▶ _Activity_: Whenever the string "blank" appears in a line below, please copy the line out.

•••••

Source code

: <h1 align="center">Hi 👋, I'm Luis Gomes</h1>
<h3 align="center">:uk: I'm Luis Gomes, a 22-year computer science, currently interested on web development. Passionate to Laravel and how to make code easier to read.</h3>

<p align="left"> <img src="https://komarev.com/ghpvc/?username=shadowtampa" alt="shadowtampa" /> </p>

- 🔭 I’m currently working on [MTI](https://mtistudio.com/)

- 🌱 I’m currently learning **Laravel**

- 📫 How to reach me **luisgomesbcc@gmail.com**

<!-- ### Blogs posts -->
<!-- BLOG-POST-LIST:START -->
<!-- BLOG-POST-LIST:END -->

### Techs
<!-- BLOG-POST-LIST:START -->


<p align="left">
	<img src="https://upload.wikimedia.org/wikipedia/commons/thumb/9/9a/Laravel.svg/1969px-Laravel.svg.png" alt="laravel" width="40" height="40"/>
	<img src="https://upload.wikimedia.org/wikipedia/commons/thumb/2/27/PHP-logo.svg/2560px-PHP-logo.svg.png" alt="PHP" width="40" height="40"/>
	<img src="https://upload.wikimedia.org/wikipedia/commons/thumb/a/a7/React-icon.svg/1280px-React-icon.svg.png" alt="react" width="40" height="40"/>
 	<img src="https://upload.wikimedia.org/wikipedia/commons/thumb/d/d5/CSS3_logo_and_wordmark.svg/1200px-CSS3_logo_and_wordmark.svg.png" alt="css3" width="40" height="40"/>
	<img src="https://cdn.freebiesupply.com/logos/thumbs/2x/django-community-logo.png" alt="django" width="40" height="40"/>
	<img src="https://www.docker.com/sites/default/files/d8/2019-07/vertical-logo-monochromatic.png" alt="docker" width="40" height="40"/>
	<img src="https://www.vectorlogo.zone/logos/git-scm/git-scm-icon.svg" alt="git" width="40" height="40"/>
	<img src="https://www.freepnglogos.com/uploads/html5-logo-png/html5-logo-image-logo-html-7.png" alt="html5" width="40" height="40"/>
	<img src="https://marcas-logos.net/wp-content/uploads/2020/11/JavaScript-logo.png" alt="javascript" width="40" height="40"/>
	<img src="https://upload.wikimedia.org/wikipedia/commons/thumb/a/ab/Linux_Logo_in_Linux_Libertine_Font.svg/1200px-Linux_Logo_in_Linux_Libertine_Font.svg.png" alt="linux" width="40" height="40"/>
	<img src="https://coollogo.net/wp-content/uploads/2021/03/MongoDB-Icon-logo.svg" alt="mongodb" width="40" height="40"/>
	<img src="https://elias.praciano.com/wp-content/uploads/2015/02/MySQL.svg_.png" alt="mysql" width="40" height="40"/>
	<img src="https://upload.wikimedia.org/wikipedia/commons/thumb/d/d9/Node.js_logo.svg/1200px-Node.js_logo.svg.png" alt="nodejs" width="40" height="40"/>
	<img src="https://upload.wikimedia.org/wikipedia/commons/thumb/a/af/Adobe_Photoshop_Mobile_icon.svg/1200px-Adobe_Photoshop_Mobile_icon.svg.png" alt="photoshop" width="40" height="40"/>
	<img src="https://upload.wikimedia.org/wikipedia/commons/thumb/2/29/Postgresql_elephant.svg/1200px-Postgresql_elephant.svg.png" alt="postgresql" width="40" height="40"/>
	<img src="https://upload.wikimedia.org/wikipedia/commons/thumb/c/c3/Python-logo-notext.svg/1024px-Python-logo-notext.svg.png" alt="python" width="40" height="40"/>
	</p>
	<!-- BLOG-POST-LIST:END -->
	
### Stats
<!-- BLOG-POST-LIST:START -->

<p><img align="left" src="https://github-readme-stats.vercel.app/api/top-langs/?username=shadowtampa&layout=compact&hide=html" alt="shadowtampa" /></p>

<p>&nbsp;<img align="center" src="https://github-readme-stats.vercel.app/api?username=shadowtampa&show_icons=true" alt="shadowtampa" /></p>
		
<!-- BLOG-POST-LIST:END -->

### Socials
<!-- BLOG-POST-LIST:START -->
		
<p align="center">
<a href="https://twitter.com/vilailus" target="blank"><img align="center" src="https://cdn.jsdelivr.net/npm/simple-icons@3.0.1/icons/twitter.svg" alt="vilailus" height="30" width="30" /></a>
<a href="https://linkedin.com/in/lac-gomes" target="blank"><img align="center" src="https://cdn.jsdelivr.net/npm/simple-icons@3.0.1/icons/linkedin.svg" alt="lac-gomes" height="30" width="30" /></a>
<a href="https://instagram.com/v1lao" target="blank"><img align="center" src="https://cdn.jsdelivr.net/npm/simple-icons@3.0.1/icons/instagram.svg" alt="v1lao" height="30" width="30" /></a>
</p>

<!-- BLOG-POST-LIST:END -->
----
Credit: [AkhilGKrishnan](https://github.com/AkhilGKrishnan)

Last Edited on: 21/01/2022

•••••

▶ _Reply_:
<a href="https://twitter.com/vilailus" target="blank"><img align="center" src="https://cdn.jsdelivr.net/npm/simple-icons@3.0.1/icons/twitter.svg" alt="vilailus" height="30" width="30" /></a>
<a href="https://linkedin.com/in/lac-gomes" target="blank"><img align="center" src="https://cdn.jsdelivr.net/npm/simple-icons@3.0.1/icons/linkedin.svg" alt="lac-gomes" height="30" width="30" /></a>
<a href="https://instagram.com/v1lao" target="blank"><img align="center" src="https://cdn.jsdelivr.net/npm/simple-icons@3.0.1/icons/instagram.svg" alt="v1lao" height="30" width="30" /></a>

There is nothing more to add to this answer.